**TASK BRIEF:** In which lines of the data does the string "Chrome" appear? Copy every one.

--- SOURCE MATERIAL Enclosed Below ---

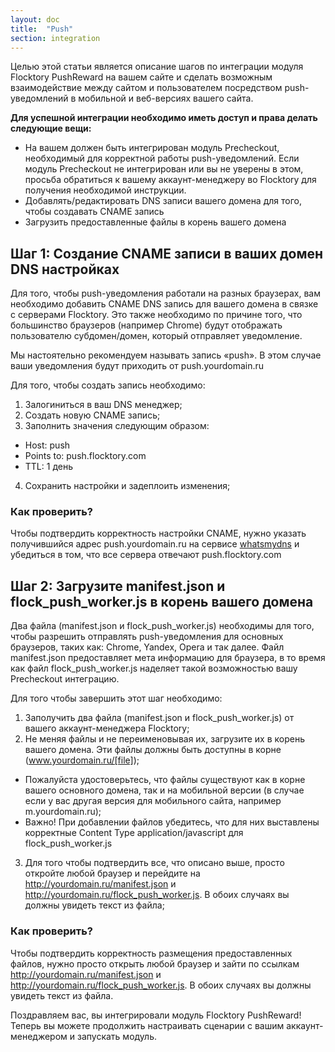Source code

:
 ```yaml
---
layout: doc
title:  "Push"
section: integration
---
```


Целью этой статьи является описание шагов по интеграции модуля Flocktory PushReward на вашем сайте и сделать возможным взаимодействие между сайтом и пользователем посредством push-уведомлений в мобильной и веб-версиях вашего сайта.

**Для успешной интеграции необходимо иметь доступ и права делать следующие вещи:**
* На вашем должен быть интегрирован модуль Precheckout, необходимый для корректной работы push-уведомлений. Если модуль Precheckout не интегрирован или вы не уверены в этом, просьба обратиться к вашему аккаунт-менеджеру во Flocktory для получения необходимой инструкции.
* Добавлять/редактировать DNS записи вашего домена для того, чтобы создавать CNAME запись
* Загрузить предоставленные файлы в корень вашего домена

## Шаг 1: Создание CNAME записи в ваших домен DNS настройках
Для того, чтобы push-уведомления работали на разных браузерах, вам необходимо добавить CNAME DNS запись для вашего домена в связке с серверами Flocktory. Это также необходимо по причине того, что большинство браузеров (например Chrome) будут отображать пользователю субдомен/домен, который отправляет уведомление.

Мы настоятельно рекомендуем называть запись «push». В этом случае ваши уведомления будут приходить от push.yourdomain.ru

Для того, чтобы создать запись необходимо:

1. Залогиниться в ваш DNS менеджер;
2. Создать новую CNAME запись;
3. Заполнить значения следующим образом:
  * Host: push
  * Points to: push.flocktory.com
  * TTL: 1 день
4. Сохранить настройки и задеплоить изменения;

### Как проверить?
Чтобы подтвердить корректность настройки CNAME, нужно указать получившийся адрес push.yourdomain.ru на сервисе [whatsmydns](https://www.whatsmydns.net/#CNAME) и убедиться в том, что все сервера отвечают push.flocktory.com

## Шаг 2: Загрузите manifest.json и flock_push_worker.js в корень вашего домена

Два файла (manifest.json и flock_push_worker.js) необходимы для того, чтобы разрешить отправлять push-уведомления для основных браузеров, таких как: Chrome, Yandex, Opera и так далее. Файл manifest.json предоставляет мета информацию для браузера, в то время как файл flock_push_worker.js наделяет такой возможностью вашу Precheckout интеграцию.

Для того чтобы завершить этот шаг необходимо:

1. Заполучить два файла (manifest.json и flock_push_worker.js) от вашего аккаунт-менеджера Flocktory;
2. Не меняя файлы и не переименовывая их, загрузите их в корень вашего домена. Эти файлы должны быть доступны в корне (www.yourdomain.ru/[file]);
  * Пожалуйста удостоверьтесь, что файлы существуют как в корне вашего основного домена, так и на мобильной версии (в случае если у вас другая версия для мобильного сайта, например m.yourdomain.ru);
  * Важно! При добавлении файлов убедитесь, что для них выставлены корректные Content Type application/javascript для flock_push_worker.js
3. Для того чтобы подтвердить все, что описано выше, просто откройте любой браузер и перейдите на http://yourdomain.ru/manifest.json и http://yourdomain.ru/flock_push_worker.js. В обоих случаях вы должны увидеть текст из файла;

### Как проверить?
Чтобы подтвердить корректность размещения предоставленных файлов, нужно просто открыть любой браузер и зайти по cсылкам http://yourdomain.ru/manifest.json и http://yourdomain.ru/flock_push_worker.js. В обоих случаях вы должны увидеть текст из файла.

Поздравляем вас, вы интегрировали модуль Flocktory PushReward! Теперь вы можете продолжить настраивать сценарии с вашим аккаунт-менеджером и запускать модуль.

--- End of Enclosed SOURCE MATERIAL ---

**TASK OUTPUT:**
Для того, чтобы push-уведомления работали на разных браузерах, вам необходимо добавить CNAME DNS запись для вашего домена в связке с серверами Flocktory. Это также необходимо по причине того, что большинство браузеров (например Chrome) будут отображать пользователю субдомен/домен, который отправляет уведомление.
Два файла (manifest.json и flock_push_worker.js) необходимы для того, чтобы разрешить отправлять push-уведомления для основных браузеров, таких как: Chrome, Yandex, Opera и так далее. Файл manifest.json предоставляет мета информацию для браузера, в то время как файл flock_push_worker.js наделяет такой возможностью вашу Precheckout интеграцию.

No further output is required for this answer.